One day I took a good hard look at how much money (and physical space) those magazines were costing me and decided right then and there to unsubscribe. After some quick research, I realized that my local library offers digital issues of many magazines for free. Now, I just check out the ones that I want to read and download them on my tablet.
I also no longer buy books. Even though I usually bought most books second-hand, I quickly realized that I was running out of physical space to store my growing collection. In addition, once I read a book, I rarely wanted to go back and reread it.
The library was an excellent solution for me since I still got to read most of the books on my list but then I could return them once I was done. The library has been a great resource for free entertainment, including movies and TV shows. Movies and TV shows were are also some things we stopped buying to save money and now mostly borrow from the library.
3. Cell phone contracts
One of the biggest money savers has been cutting our cell phone contracts. We used to have AT&T two-year contracts with two iPhones and, needless to say, we paid more than $100 for two phones. It was ridiculous. Once we found pre-paid phone plans, we never looked back. Subsidised phones were something we stopped buying to save money and switched over to paying for our phones in full (there are lots of refurbished options for iPhones).
Since we like the AT&T network because it works well in our area, we switched over the Cricket Wireless as soon as our contracts were up. This cut our cell phone bills in half. If you are on the Sprint network, Republic Wireless is an excellent option.
4. Name brand groceries
While we still buy name-brand groceries for a select few items, for the most part, I’m not a slave to brands. Once I realized the savings that could be had by buying generic, I was hooked. There are certain store brands that I prefer over others but for the most part, if there is a name-brand and a generic version available, I go for the generic 99% of the time.
This switch right there has saved us thousands of dollars. Aldi is an excellent example of how going generic can save you a lot of money. Aldi sells pretty much exclusively their own store-branded items for a lot less than other stores.
Pretty much everything we’ve bought from there has been the same quality or better than the brand-name equivalent for a fraction of the price. They’ve also started carrying a number of organic options.
5. Bottled water
We were buying bottled water all the time until I realized how much money was being wasted that way (not to mention all those plastic bottles!). This is something we stopped buying to save money but it’s also good for the environment. I ended up buying a couple of reusable water bottles by Kleen Kanteen and a Brita water filter and never looked back.
This has been a pretty easy switch for us and has saved us a lot of money over the long run. When we remodeled our kitchen, we finally got a refrigerator with a built-in water and ice dispenser, which has been such a luxury. I know, it’s the little things.
6. Personal care products
Now, before you think I stopped buying shampoo and soap, let me clarify. I used to be a personal product junkie. From different styling creams, gels, leave-in conditioners to expensive makeup, face lotions, perfumes, etc., I used to spend a lot of money on personal care products.

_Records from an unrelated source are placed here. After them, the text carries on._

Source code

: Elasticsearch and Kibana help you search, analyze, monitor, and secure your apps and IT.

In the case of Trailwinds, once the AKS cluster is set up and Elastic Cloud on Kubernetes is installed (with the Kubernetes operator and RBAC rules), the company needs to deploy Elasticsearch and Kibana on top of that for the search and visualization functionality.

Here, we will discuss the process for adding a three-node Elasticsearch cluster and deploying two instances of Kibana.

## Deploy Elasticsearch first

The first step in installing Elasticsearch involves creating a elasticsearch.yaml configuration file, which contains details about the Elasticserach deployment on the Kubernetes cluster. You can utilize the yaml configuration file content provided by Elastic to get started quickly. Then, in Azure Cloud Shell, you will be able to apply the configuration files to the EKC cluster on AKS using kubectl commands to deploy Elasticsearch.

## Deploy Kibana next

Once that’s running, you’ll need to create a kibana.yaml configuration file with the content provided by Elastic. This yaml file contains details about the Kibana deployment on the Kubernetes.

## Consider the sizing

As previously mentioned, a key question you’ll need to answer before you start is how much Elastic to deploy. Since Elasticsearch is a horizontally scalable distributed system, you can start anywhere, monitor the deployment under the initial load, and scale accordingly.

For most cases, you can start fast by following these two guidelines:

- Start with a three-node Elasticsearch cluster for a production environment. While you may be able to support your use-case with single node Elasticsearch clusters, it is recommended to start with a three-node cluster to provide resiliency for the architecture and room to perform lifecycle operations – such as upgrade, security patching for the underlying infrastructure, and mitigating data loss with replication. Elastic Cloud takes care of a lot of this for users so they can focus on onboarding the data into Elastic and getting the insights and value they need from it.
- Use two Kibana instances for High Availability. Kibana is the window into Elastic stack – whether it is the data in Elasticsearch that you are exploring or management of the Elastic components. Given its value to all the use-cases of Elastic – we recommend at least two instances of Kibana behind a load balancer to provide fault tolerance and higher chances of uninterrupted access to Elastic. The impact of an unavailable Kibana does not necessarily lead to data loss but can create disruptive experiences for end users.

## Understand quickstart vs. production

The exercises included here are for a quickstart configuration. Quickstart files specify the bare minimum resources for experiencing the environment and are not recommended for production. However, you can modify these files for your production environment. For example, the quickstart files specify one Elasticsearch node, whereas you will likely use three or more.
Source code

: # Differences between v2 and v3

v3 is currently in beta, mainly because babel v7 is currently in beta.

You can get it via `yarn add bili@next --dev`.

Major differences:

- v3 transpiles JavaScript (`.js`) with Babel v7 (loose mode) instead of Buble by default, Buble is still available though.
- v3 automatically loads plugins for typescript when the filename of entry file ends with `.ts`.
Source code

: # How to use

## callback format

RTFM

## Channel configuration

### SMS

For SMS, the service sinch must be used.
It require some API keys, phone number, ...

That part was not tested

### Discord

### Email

However, I ended up trying and not really liking the majority of things I bought so they would just sit in my cabinet, unused. So this is something I stopped buying to save money (and my cabinet space!). I ended up really simplifying my makeup and personal care routines. Now, I only buy things that I actively like and use. If I want to try something new, I only try one new thing at a time.
I’ve used the same shampoo and conditioner for the last couple of years with no issues. I also stopped buying expensive name-brand makeup and mostly stick to Physician’s Formula from the drugstore (or from Amazon). Cutting back on personal care products has not only saved me money but helped me get rid of a ton of bathroom clutter.
7. Shredded cheese
Once I realized that block cheese was cheaper and tasted better than shredded cheese, I made the switch and haven’t looked back. Now I just shred my own cheese from a block and I can tell you that it’s so much meltier and gooier (those are real words, right?).
Shredded block cheese is head and shoulders above bagged shredded cheese – both in price and in taste. I actually read an article recently that mentioned that pre-shredded cheese contains cellulose as a way to keep the strands from sticking together so I’m definitely sticking with block cheese. My wallet and my belly are both happier that way.
8. Cable TV
I’ve wanted to cut cable for a while but my husband resisted. As a huge sports fan, cutting cable was not an option for him since he wanted to follow his favorite sports teams. The only channel I ever watched was HGTV and I’m totally fine giving that up.
We finally cut the cord earlier this year. We have Amazon Prime, which is great for TV shows for the kiddos (no commercials!). We also ended up getting PlayStation Vue because it had certain sports channels although this is a much cheaper option than cable for us.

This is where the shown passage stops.